Below is an excerpt from Potomac Research Group Chief Political Strategist JT Taylor's Morning Bullets sent to institutional clients each morning.
After a dozen debates, Marco Rubio finally nailed one, but it may have come too late for the Senator. With only four days to go before the make-or-break-FL vote on Tuesday, Rubio's performance is sure to give him some badly-needed oxygen, but it's unclear whether it will be enough to dethrone Donald Trump. It was also good news for Ted Cruz and John Kasich, who don't have a shot in the state, but need to deny Trump its 99 delegates in order to have a path forward. Trump turned the theatrics way down last night as part of his recent pivot to a more 'presidential' demeanor -- but it was clear who the alpha dog was on stage, with Cruz the only one willing to take him on directly. Last night's debate was, mercifully, the most civil and policy-oriented to date with Cruz, Kasich and Rubio leading the charge on wide range of issues -- but when the frontrunner's shallow grasp on any given topic doesn't seem to matter, its impact is largely a matter of optics, not substance.

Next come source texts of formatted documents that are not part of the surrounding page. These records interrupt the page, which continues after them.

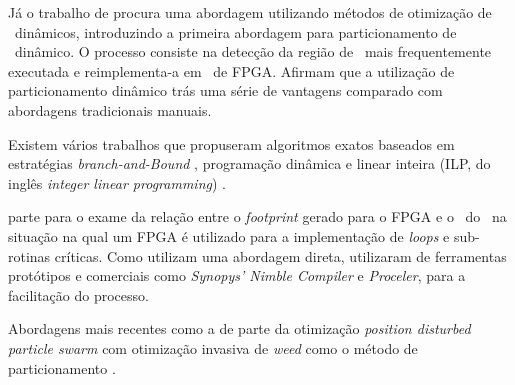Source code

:    Já o trabalho de \citet{Stitt2003} procura uma abordagem utilizando métodos de otimização de \software\ dinâmicos, introduzindo a primeira abordagem para particionamento de \hs\ dinâmico.
   O processo consiste na detecção da região de \software\ mais frequentemente executada e reimplementa-a em \hardware\ de FPGA.
   Afirmam que a utilização de particionamento dinâmico trás uma série de vantagens comparado com abordagens tradicionais manuais.
   
   Existem vários trabalhos que propuseram algoritmos exatos baseados em estratégias \textit{branch-and-Bound} \citep{Jigang2004, Mann2007, Strachacki2008}, programação dinâmica \citep{Madsen1997, Wu2006} e linear inteira (ILP, do inglês \textit{integer linear programming}) \citep{Niemann1997}.
   
   \citet{Nematbakhsh_theeffect} parte para o exame da relação entre o \textit{footprint} gerado para o FPGA e o \speedup\ do \software\ na situação na qual um FPGA é utilizado para a implementação de \textit{loops} e sub-rotinas críticas.
   Como utilizam uma abordagem direta, utilizaram de ferramentas protótipos e comerciais como \textit{Synopys' Nimble Compiler} e \textit{Proceler}, para a facilitação do processo.
   
   Abordagens mais recentes como a de \citet{Yan2017} parte da otimização \textit{position disturbed particle swarm} com otimização invasiva de \textit{weed} como o método de particionamento \hs.
   
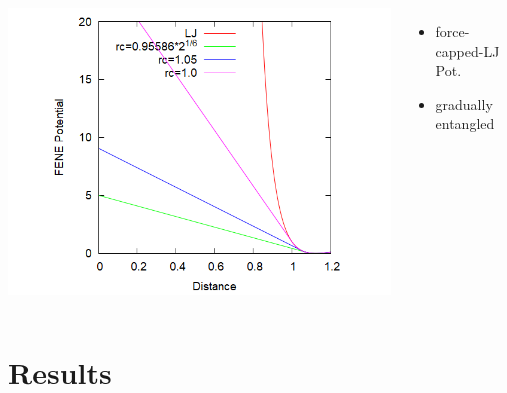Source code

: \documentclass[12pt, dvipdfmx]{beamer}
\begin{document}
\begin{frame}
\begin{columns}[T, onlytextwidth]
\begin{center}
					\includegraphics[width=1.2\textwidth]{Ev_fcLJ.png}
				\end{center}
				\vspace{-3mm}
				\scriptsize
				\begin{itemize}
					\item force-capped-LJ Pot.
					\item gradually entangled
				\end{itemize}
		\end{columns}

\end{frame}

\section{Results}
\end{document}

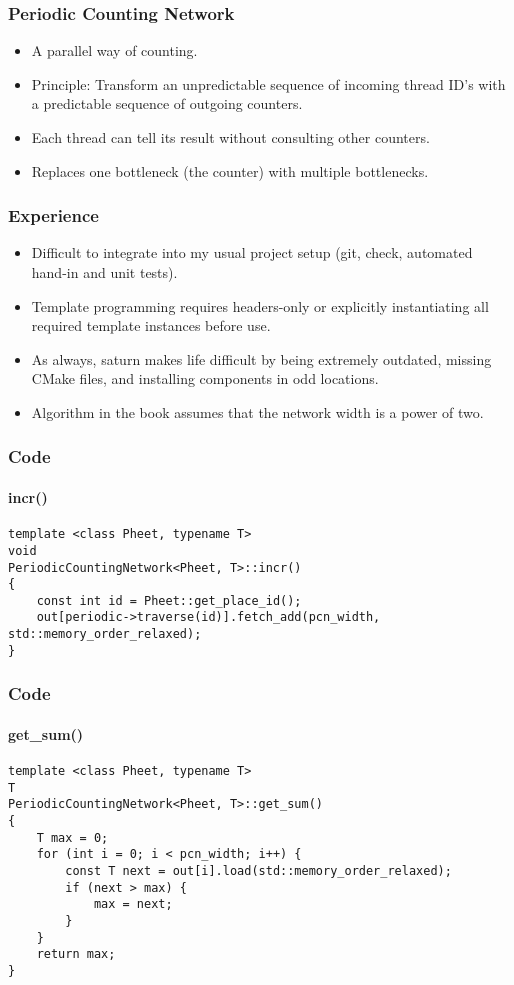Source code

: \documentclass[notes=show]{beamer}
\begin{document}
\begin{frame}
\frametitle{Periodic Counting Network}
\begin{itemize}
\item A parallel way of counting.
\item Principle: Transform an unpredictable sequence of incoming thread ID's 
      with a predictable sequence of outgoing counters.
\item Each thread can tell its result without consulting other counters.
\item Replaces one bottleneck (the counter) with multiple bottlenecks.
\end{itemize}
\end{frame}

\begin{frame}
\frametitle{Experience}
\begin{itemize}
\item Difficult to integrate into my usual project setup (git, check, automated
      hand-in and unit tests).
\item Template programming requires headers-only or explicitly instantiating all
      required template instances before use.
\item As always, saturn makes life difficult by being extremely outdated,
      missing CMake files, and installing components in odd locations.
\item Algorithm in the book assumes that the network width is a power of two.
\end{itemize}
\end{frame}

\begin{frame}[fragile]
\frametitle{Code}
\framesubtitle{incr()}
\begin{lstlisting}
template <class Pheet, typename T>
void
PeriodicCountingNetwork<Pheet, T>::incr()
{
    const int id = Pheet::get_place_id();
    out[periodic->traverse(id)].fetch_add(pcn_width, std::memory_order_relaxed);
}
\end{lstlisting}
\end{frame}

\begin{frame}[fragile]
\frametitle{Code}
\framesubtitle{get\_sum()}
\begin{lstlisting}
template <class Pheet, typename T>
T
PeriodicCountingNetwork<Pheet, T>::get_sum()
{
    T max = 0;
    for (int i = 0; i < pcn_width; i++) {
        const T next = out[i].load(std::memory_order_relaxed);
        if (next > max) {
            max = next;
        }
    }
    return max;
}
\end{lstlisting}
\end{frame}
\end{document}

To ensure that any good news from last night's debate is overshadowed going into the weekend, Trump has secured the endorsement of his onetime rival Ben Carson with an announcement to come at a 9am presser today. While his support has dwindled over the course of the primary, he still has a very loyal following and may augment Trump's current lead in Carson's home state of FL.
Donald Trump is poised to clean up on Tuesday, putting the party on the verge of crowning a nominee before its Democratic rivals -- a scenario that would have been inconceivable just a few months ago. We've noted that Hillary Clinton's delegate lead was insurmountable, allowing her to shift her focus to running against Trump in the general election -- now Bernie Sanders' surprise win in MI has forced Hillary to turn her attention back to becoming her party's nominee. With Hillary refocused on Sanders, it gives Trump all the more room to secure his delegate lead, and avoiding the flak that he would otherwise be getting from her and the Democratic party.
HILLARY VEERS LEFT
Sanders' resiliency has forced Clinton to shift her campaign message to cater to his supporters. In many ways she's now running the campaign that Sanders hoped for with regard to the issues, but at the same time she is trying to paint Sanders as a conservative stooge on gun rights, the Ex-Im bank, and even the minutemen militias patrolling the Mexico border -- while herself outflanking Obama to the left on immigration. The farther left Clinton ventures, the more difficult it will be for her to swing back to the center for the general -- and TPP is only the first casualty of this shift.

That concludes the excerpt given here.